Our approach to semantic enrichment of articles is a measured and evolutionary approach. We are investigating how we can increase the amount of knowledge in academic articles presented in a computationally accessible form. However, we are doing so in an environment which does not require all the different aspects of authoring and publishing to be over-turned. More over, we have followed a strong principle of semantic enhancement which offers advantages to both reader and author immediately. So, adding references as a DOI, or other identifier, ‘automagically’ produces an in text citation and a nicely formatted reference list: that the reference list is no longer present in the article, but is a visualisation over linked data; that the article itself has become a first class citizen of this linked data environment is a happy by-product.

This approach, however, also has disadvantages.

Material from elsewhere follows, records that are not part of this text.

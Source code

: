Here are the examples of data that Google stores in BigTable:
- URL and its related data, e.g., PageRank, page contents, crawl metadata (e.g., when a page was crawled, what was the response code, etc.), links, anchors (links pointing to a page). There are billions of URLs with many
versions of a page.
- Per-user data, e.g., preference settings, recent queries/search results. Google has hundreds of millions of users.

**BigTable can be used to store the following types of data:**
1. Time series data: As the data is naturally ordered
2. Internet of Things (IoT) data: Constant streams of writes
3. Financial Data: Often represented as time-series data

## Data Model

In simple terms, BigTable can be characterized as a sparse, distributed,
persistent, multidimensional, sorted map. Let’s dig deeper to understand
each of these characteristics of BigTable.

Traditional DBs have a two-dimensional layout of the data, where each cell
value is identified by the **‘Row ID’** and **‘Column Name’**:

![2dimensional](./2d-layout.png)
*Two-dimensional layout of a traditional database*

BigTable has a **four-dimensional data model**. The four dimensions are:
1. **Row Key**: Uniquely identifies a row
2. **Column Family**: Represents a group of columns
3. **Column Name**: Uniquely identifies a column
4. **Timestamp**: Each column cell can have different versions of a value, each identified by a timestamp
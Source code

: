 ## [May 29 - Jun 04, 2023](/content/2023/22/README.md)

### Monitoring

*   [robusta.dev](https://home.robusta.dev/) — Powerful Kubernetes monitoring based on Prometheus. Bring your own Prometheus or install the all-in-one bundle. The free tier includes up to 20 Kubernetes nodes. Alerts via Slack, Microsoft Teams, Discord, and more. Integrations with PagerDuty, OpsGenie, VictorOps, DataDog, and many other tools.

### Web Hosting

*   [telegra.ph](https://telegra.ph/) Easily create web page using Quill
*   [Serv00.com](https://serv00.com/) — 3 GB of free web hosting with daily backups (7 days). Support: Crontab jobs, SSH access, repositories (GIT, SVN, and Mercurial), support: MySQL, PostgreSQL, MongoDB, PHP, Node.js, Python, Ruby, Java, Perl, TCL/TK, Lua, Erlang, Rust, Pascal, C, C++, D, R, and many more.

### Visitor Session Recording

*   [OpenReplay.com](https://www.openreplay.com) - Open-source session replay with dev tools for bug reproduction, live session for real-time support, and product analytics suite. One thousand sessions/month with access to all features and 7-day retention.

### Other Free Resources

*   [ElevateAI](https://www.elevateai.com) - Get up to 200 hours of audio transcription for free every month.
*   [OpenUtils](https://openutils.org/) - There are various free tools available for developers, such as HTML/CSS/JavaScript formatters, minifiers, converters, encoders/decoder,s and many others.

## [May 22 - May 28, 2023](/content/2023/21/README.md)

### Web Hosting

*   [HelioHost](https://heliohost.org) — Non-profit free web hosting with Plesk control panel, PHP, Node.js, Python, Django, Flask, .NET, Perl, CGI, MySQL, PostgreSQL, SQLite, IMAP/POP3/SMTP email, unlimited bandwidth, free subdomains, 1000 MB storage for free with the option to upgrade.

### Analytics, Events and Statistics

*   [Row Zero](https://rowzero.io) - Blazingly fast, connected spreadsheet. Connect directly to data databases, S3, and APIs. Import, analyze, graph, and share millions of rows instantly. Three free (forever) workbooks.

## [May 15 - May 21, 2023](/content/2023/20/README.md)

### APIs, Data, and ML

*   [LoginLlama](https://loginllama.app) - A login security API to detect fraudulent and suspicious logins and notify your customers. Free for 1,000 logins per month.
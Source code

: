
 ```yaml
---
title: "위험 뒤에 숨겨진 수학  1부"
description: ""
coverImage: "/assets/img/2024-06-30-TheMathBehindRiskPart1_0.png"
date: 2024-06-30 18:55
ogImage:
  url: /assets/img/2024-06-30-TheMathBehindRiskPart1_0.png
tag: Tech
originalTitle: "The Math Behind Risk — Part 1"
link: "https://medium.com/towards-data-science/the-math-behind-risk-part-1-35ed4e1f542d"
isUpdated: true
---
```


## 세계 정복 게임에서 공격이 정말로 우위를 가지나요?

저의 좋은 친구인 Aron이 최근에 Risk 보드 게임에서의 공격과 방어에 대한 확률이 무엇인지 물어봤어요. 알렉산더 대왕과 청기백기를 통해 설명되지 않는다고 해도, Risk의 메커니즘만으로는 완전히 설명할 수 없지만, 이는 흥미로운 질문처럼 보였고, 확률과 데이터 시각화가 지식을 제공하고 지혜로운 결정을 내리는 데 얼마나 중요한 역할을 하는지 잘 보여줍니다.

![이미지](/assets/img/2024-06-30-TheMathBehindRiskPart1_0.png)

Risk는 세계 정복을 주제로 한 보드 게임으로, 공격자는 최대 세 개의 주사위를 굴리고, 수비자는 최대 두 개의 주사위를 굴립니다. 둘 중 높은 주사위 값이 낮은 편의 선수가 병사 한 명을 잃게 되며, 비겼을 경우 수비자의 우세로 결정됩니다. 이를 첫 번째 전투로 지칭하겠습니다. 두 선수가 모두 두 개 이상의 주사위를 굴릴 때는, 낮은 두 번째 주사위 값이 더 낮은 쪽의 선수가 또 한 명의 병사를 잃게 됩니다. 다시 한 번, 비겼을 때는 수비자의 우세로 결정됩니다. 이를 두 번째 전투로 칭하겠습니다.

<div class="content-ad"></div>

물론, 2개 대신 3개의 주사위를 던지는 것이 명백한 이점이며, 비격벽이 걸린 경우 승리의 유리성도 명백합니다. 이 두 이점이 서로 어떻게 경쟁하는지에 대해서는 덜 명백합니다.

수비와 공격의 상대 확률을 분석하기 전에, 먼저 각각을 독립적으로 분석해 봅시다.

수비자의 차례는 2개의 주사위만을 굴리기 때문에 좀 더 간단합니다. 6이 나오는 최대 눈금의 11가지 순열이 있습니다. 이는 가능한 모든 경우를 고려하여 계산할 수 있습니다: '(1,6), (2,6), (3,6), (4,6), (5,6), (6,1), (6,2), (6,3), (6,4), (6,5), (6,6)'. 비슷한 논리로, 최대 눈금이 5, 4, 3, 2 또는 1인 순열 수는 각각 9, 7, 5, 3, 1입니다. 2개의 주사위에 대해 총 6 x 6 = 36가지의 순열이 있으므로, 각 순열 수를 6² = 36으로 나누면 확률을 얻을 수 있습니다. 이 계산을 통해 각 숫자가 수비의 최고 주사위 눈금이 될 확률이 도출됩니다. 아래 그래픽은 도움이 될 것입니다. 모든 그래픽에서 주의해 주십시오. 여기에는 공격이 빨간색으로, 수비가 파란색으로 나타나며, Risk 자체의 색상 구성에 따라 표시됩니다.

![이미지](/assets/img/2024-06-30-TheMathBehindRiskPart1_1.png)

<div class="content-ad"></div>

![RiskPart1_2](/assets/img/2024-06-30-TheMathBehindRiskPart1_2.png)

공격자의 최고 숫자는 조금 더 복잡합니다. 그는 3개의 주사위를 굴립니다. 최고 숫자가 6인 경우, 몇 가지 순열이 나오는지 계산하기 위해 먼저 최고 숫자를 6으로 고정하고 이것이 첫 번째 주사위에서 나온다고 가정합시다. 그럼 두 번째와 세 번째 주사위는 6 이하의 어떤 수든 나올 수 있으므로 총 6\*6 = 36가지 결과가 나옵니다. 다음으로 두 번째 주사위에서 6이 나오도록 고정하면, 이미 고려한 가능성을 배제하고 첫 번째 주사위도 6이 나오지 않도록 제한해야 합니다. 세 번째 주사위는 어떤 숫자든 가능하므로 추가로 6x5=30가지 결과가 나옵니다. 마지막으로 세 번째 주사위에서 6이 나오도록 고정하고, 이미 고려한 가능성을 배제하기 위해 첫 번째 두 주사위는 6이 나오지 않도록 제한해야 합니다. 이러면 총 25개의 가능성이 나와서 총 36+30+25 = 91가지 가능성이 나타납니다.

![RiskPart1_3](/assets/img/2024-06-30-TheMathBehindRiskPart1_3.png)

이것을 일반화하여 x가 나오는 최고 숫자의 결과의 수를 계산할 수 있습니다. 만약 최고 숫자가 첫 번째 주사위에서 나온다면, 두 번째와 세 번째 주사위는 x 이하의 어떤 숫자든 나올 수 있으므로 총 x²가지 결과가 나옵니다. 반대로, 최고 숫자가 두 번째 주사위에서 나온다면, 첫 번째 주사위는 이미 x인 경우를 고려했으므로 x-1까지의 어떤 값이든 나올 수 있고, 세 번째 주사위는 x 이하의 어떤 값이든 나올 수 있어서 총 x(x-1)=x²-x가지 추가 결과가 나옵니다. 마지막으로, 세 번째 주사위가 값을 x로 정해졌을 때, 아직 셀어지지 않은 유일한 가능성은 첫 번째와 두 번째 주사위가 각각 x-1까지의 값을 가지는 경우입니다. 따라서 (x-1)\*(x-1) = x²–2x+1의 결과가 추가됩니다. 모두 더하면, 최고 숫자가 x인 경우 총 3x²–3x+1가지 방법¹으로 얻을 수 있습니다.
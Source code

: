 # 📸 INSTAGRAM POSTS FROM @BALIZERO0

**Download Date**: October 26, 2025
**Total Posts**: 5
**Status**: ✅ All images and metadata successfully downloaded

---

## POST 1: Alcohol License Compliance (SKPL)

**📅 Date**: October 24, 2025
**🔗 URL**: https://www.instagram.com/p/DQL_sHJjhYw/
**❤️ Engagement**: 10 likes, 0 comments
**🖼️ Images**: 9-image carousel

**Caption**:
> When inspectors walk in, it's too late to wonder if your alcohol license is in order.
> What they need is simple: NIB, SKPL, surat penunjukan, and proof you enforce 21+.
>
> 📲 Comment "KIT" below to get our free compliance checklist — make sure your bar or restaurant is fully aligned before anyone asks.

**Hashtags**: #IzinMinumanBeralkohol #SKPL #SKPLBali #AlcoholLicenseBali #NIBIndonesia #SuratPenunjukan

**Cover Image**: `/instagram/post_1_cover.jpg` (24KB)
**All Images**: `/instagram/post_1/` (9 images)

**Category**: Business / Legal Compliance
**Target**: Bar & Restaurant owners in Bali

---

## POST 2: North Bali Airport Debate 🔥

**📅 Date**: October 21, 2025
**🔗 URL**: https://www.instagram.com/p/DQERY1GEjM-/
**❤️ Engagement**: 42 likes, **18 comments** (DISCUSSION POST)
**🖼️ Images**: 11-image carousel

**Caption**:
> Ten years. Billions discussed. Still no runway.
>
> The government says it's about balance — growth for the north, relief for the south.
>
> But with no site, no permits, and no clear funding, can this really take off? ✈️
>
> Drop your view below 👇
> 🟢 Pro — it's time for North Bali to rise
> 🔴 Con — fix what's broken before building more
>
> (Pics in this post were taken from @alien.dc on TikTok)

There are a number of semantic enhancements which we could make straight-forwardly to the knowledgeblog environment that we have not; the principles that we have adopted requires significant compromise. We offer here two examples.

Second, our presentation of mathematics could be modified to automatically generate MathML from any included TeX markup. The transformation could be performed on the server, using MathJax; MathML would still be rendered on the client to webfonts. This would mean that any embedded maths would be discoverable because of the existence of MathML, which is a considerable advantage. However, neither the reader nor the author gain any advantage from doing this, while paying the cost of the slower load times and higher server load that would result from running JavaScript on the server. More over, they would pay this cost regardless of whether their content were actually being consumed computationally. As the situation now stands, the computational user needs to identify the insert of MathJax into the web page, and then transform the page using this library, none of which is standard. This is clearly a serious compromise, but we feel a necessary one.

Our support for microarrays offers the possibility of the most specific and increased level of semantics of all of our plugins. Knowledge about a species or a microarray experimental design can be precisely represented. However, almost by definition, this form of knowledge is fairly niche and only likely to be of relevance to a small community. However, we do note that the knowledgeblog process based around commodity technology does offer a publishing process that can be adapted, extended and specialised in this way relatively easily. Ultimately the many small communities that make up the long-tail of scientific publishing adds up to one large one.

# 6 Conclusion

Semantic publishing is a desirable goal, but goals need to be realistic and achievable. to move towards semantic publishing in kblog, we have tried to put in place an approach that gives benefit to readers, authors and computational interpretation. As a result, at this stage, we have light semantic publishing, but with small, but definite benefits for all.

Semantics give meaning to entities. In kblog, we have sought benefit by “saying” within the kblog environment that entity x is either maths, a citation or a microarray data entity reference. This is sufficient for the kbloginfra-structure to “know what to do” with the entity in question. Knowing that some publishable entity is a “lump” of maths tells the infra-structure how to handle that entity: the reader has benefit from it looking like maths; the author has benefit by not having to do very much; and the infra-structure knows what to do. In addition, this approach leaves in hooks for doing more later.